HOW TO COMPLETE THIS TASK:
Write out, word for word, the first line of the data below and every line after it through the one containing "Live Website: www.ambassadorsaz.com".

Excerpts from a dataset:
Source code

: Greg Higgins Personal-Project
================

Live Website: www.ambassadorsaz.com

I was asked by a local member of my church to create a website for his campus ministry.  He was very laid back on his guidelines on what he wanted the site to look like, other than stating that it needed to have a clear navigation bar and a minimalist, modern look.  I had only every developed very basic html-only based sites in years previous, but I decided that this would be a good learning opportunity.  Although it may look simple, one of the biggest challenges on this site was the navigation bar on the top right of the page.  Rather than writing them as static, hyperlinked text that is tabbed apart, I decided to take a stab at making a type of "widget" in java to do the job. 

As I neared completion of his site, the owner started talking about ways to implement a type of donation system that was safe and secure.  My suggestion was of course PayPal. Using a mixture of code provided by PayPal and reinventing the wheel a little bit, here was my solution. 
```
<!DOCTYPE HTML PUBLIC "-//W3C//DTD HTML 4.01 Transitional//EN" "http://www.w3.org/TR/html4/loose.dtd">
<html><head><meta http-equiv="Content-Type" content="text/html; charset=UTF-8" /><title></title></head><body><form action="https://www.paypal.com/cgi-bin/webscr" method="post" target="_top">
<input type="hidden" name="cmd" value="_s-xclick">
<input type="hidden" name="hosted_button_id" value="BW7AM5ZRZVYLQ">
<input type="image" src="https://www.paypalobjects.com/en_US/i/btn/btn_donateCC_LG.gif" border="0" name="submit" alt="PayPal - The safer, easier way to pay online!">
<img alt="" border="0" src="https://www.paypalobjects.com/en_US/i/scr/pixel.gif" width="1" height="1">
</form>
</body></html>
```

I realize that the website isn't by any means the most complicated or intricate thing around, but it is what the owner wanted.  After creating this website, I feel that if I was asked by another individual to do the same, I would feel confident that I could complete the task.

OUTPUT OF THE EXERCISE:
Source code

: Greg Higgins Personal-Project
================

Live Website: www.ambassadorsaz.com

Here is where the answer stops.